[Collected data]
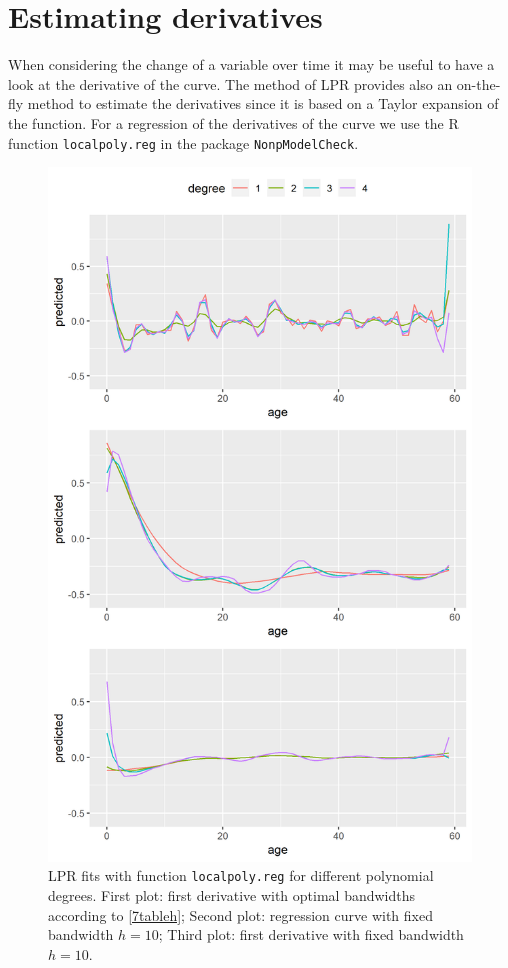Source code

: \section{Estimating derivatives}
When considering the change of a variable over time it may be useful to have a look at the derivative of the curve. The method of LPR provides also an on-the-fly method to estimate the derivatives since it is based on a Taylor expansion of the function. For a regression of the derivatives of the curve we use the R function \texttt{localpoly.reg} in the package \texttt{NonpModelCheck}. 
\begin{figure}[p]
\centering
\includegraphics[width=\textwidth, height=0.87\textheight, keepaspectratio]{ex9/deriv.png}
\caption{LPR fits with function \texttt{localpoly.reg} for different polynomial degrees. First plot: first derivative with optimal bandwidths according to \ref{7tableh}; Second plot: regression curve with fixed bandwidth $h=10$; Third plot: first derivative with fixed bandwidth $h=10$.}
\label{7deriv}
\end{figure}

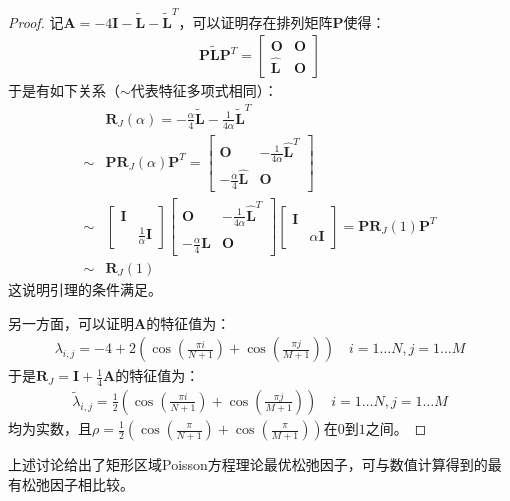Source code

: \documentclass[12pt, a4paper]{article}
\begin{document}
\begin{proof}
记$\mathbf{A}=-4\mathbf{I}-\widetilde{\mathbf{L}}-\widetilde{\mathbf{L}}^T$，可以证明存在排列矩阵$\mathbf{P}$使得：
\begin{align}
    \mathbf{P}\widetilde{\mathbf{L}}\mathbf{P}^T = 
    \left[
    \begin{array}{cc}
    \mathbf{O} & \mathbf{O}\\
    \widehat{\mathbf{L}} & \mathbf{O}
    \end{array}
    \right]
\end{align}
于是有如下关系（$\sim$代表特征多项式相同）：
\begin{align}
        &\mathbf{R}_J(\alpha)=-\frac{\alpha}{4}\widetilde{\mathbf{L}}-\frac{1}{4\alpha}\widetilde{\mathbf{L}}^T\\ 
    \sim&\mathbf{P}\mathbf{R}_J(\alpha)\mathbf{P}^T=
    \left[
        \begin{array}{cc}
        \mathbf{O} & -\frac{1}{4\alpha}\widehat{\mathbf{L}}^T\\
        -\frac{\alpha}{4}\widehat{\mathbf{L}} & \mathbf{O}
        \end{array}
    \right]\\   
    \sim&\left[
        \begin{array}{cc}
        \mathbf{I} & \\
         & \frac{1}{\alpha}\mathbf{I}
        \end{array}
    \right]
    \left[
        \begin{array}{cc}
        \mathbf{O} & -\frac{1}{4\alpha}\widehat{\mathbf{L}}^T\\
        -\frac{\alpha}{4}\widehat{\mathbf{L}} & \mathbf{O}
        \end{array}
    \right]
    \left[
        \begin{array}{cc}
        \mathbf{I} & \\
         & \alpha\mathbf{I}
        \end{array}
    \right]=
    \mathbf{P}\mathbf{R}_J(1)\mathbf{P}^T\\
    \sim&\mathbf{R}_J(1)
\end{align} 
这说明引理的条件满足。

另一方面，可以证明$\mathbf{A}$的特征值为：
\begin{align}
    \lambda_{i,j} = -4 + 2(\cos(\frac{\pi i}{N+1})+\cos(\frac{\pi j}{M+1}))\quad i=1\dots N, j=1\dots M
\end{align}
于是$\mathbf{R}_J=\mathbf{I}+\frac{1}{4}\mathbf{A}$的特征值为：
\begin{align}
    \widetilde{\lambda}_{i,j} = \frac{1}{2}(\cos(\frac{\pi i}{N+1})+\cos(\frac{\pi j}{M+1}))\quad i=1\dots N, j=1\dots M
\end{align}
均为实数，且$\rho=\frac{1}{2}(\cos(\frac{\pi}{N+1})+\cos(\frac{\pi}{M+1}))$在$0$到$1$之间。
\end{proof}
上述讨论给出了矩形区域Poisson方程理论最优松弛因子，可与数值计算得到的最有松弛因子相比较。
\end{document}
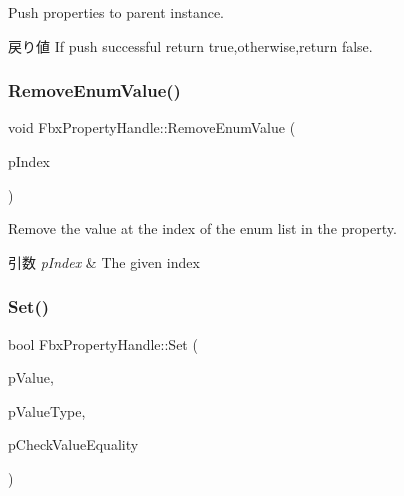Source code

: Push properties to parent instance. \begin{DoxyReturn}{戻り値}
If push successful return true,otherwise,return false. 
\end{DoxyReturn}
\mbox{\label{class_fbx_property_handle_ad57e9833aa4c0815954b0a87d1c83fae}} 
\subsubsection{\texorpdfstring{Remove\+Enum\+Value()}{RemoveEnumValue()}}
{\footnotesize\ttfamily void Fbx\+Property\+Handle\+::\+Remove\+Enum\+Value (\begin{DoxyParamCaption}\item[{int}]{p\+Index }\end{DoxyParamCaption})}

Remove the value at the index of the enum list in the property. 
\begin{DoxyParams}{引数}
{\em p\+Index} & The given index \\
\hline
\end{DoxyParams}
\mbox{\label{class_fbx_property_handle_a9beb20c6080c4f51fb01a547cc53807f}} 
\subsubsection{\texorpdfstring{Set()}{Set()}\hspace{0.1cm}{\footnotesize\ttfamily [1/2]}}
{\footnotesize\ttfamily bool Fbx\+Property\+Handle\+::\+Set (\begin{DoxyParamCaption}\item[{const void $\ast$}]{p\+Value,  }\item[{\hyperlink{fbxpropertytypes_8h_a73913a5ddfb20e57c6f25e9e6784bd92}{E\+Fbx\+Type}}]{p\+Value\+Type,  }\item[{bool}]{p\+Check\+Value\+Equality }\end{DoxyParamCaption})}

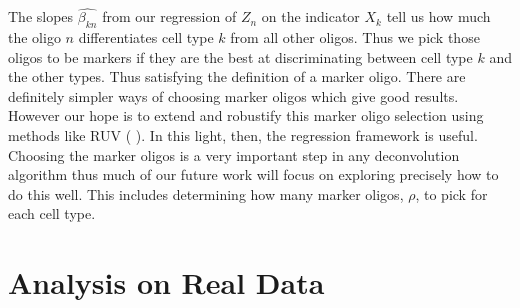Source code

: \documentclass[reqno,12pt,oneside]{report}\usepackage[]{graphicx}\usepackage[]{color}
\renewcommand{\citet}[1]{(\citeauthor{#1} \citeyear{#1})}
\theoremstyle{plain}
\theoremstyle{definition}
\theoremstyle{remark}
\numberwithin{theorem}{chapter}     %
\begin{document}
The slopes $\widehat{\beta_{kn}}$ from our regression of $Z_n$ on the indicator $X_k$ tell us how much the oligo $n$ differentiates cell type $k$ from all other oligos. Thus we pick those oligos to be markers if they are the best at discriminating between cell type $k$ and the other types. Thus satisfying the definition of a marker oligo. There are definitely simpler ways of choosing marker oligos which give good results. However our hope is to extend and robustify this marker oligo selection using methods like RUV \citet{Gagnon-Bartsch2012}. In this light, then, the regression framework is useful. Choosing the marker oligos is a very important step in any deconvolution algorithm thus much of our future work will focus on exploring precisely how to do this well. This includes determining how many marker oligos, $\rho$, to pick for each cell type. 

 \chapter{Analysis on Real Data}
 \label{chap:Analysis}
\end{document}
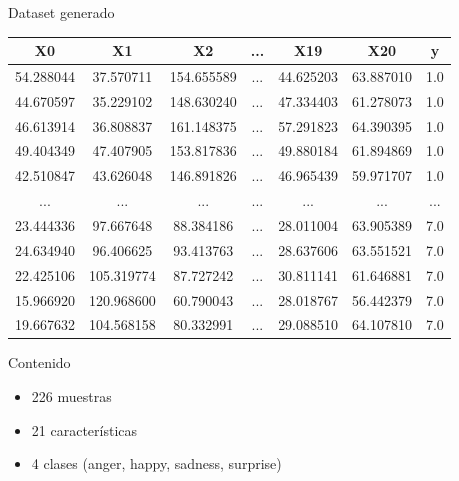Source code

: \documentclass{beamer}
\begin{document}
\begin{frame}{Dataset generado}
\begin{table}
\begin{center}
\begin{adjustbox}{max width=250}
\begin{tabular}{|c|c|c|c|c|c|c|}
     \hline
    \textbf{X0} & \textbf{X1} & \textbf{X2} & \textbf{...} & \textbf{X19} & \textbf{X20} & \textbf{y}\\
    \hline
    54.288044 & 37.570711 & 154.655589 & ... & 44.625203 & 63.887010 & 1.0\\ 
    44.670597 & 35.229102 & 148.630240 & ... & 47.334403 & 61.278073 & 1.0\\
    46.613914 & 36.808837 & 161.148375 & ... & 57.291823 & 64.390395 & 1.0\\
    49.404349 & 47.407905 & 153.817836 & ... & 49.880184 & 61.894869 & 1.0\\
    42.510847 & 43.626048 & 146.891826 & ... & 46.965439 & 59.971707 & 1.0\\
    ... & ... & ... & ... & ... & ... & ...\\
    23.444336 & 97.667648 & 88.384186 & ... & 28.011004 & 63.905389 & 7.0\\
    24.634940 & 96.406625 & 93.413763 & ... & 28.637606 & 63.551521 & 7.0\\
    22.425106 & 105.319774 & 87.727242 & ... & 30.811141 & 61.646881 & 7.0\\
    15.966920 & 120.968600 & 60.790043 & ... & 28.018767 & 56.442379 & 7.0\\
    19.667632 & 104.568158 & 80.332991 & ... & 29.088510 & 64.107810 & 7.0\\
     \hline
 \end{tabular}
 \end{adjustbox}
\end{center}
\end{table}
\begin{block}{Contenido}
\begin{itemize}
    \item 226 muestras
    \item 21 características
    \item 4 clases (anger, happy, sadness, surprise)
\end{itemize}
\end{block}
\end{frame}
\end{document}
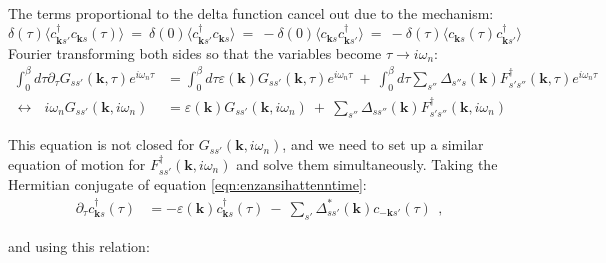 \documentclass[a4j]{jsarticle}
\begin{document}
The terms proportional to the delta function cancel out due to the mechanism:
$$
	\delta ( \tau )
	\langle c_{\bm{k} s'}^{\dagger} c_{\bm{k}s}(\tau) \rangle
	\ = \
	\delta ( 0 )
	\langle c_{\bm{k} s'}^{\dagger} c_{\bm{k}s} \rangle
	\ = \
	-
	\delta ( 0 )
	\langle c_{\bm{k}s} c_{\bm{k} s'}^{\dagger} \rangle
	\ = \
	-
	\delta ( \tau )
	\langle c_{\bm{k}s}(\tau) c_{\bm{k} s'}^{\dagger} \rangle
$$
Fourier transforming both sides so that the variables become $\tau \to i \omega_{n}$:
\begin{align}
	\int^{\beta}_{0} d \tau
	\partial_{\tau}
	G_{ss'}(\bm{k} , \tau)
	e^{i \omega_{n} \tau}
	&=
	\int^{\beta}_{0} d \tau
	\varepsilon( \bm{k} )
	G_{ss'}(\bm{k} , \tau)
	e^{i \omega_{n} \tau}
	\ + \
	\int^{\beta}_{0} d \tau
	\sum_{s''}
	\Delta_{ s'' s }( \bm{k} )
	F_{ s' s'' }^{\dagger} ( \bm{k} , \tau)
	e^{i \omega_{n} \tau}
	\nonumber \\[2mm]
	\longleftrightarrow \ \ \
	i \omega_{n}
	G_{ss'}(\bm{k} , i \omega_{n} )
	&=
	\varepsilon( \bm{k} )
	G_{ss'}(\bm{k} , i \omega_{n} )
	\ + \
	\sum_{s''}
	\Delta_{ s s'' }( \bm{k} )
	F_{ s' s'' }^{\dagger} ( \bm{k} , i \omega_{n} )
\end{align}

This equation is not closed for $G_{ss'}(\bm{k} , i \omega_{n} )$, and we need to set up a similar equation of motion for $F_{ss'}^{\dagger}(\bm{k} , i \omega_{n} )$ and solve them simultaneously.
Taking the Hermitian conjugate of equation \ref{eqn:enzansihattenntime}:
\begin{align}
	\partial_{\tau}
	c_{\bm{k}s}^{\dagger} (\tau)
	&=
	-
	\varepsilon( \bm{k} )
	c_{\bm{k} s}^{\dagger} (\tau)
	\ - \
	\sum_{ s' }
	\Delta_{ s s' }^{*} ( \bm{k} )
	c_{ - \bm{k} s'} ( \tau )
	\ \ ,
\end{align}

and using this relation:
\end{document}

• What to work on: If a line of the data contains "curve", copy it out.

• Result for this exercise:
When considering the change of a variable over time it may be useful to have a look at the derivative of the curve. The method of LPR provides also an on-the-fly method to estimate the derivatives since it is based on a Taylor expansion of the function. For a regression of the derivatives of the curve we use the R function \texttt{localpoly.reg} in the package \texttt{NonpModelCheck}. 
\caption{LPR fits with function \texttt{localpoly.reg} for different polynomial degrees. First plot: first derivative with optimal bandwidths according to \ref{7tableh}; Second plot: regression curve with fixed bandwidth $h=10$; Third plot: first derivative with fixed bandwidth $h=10$.}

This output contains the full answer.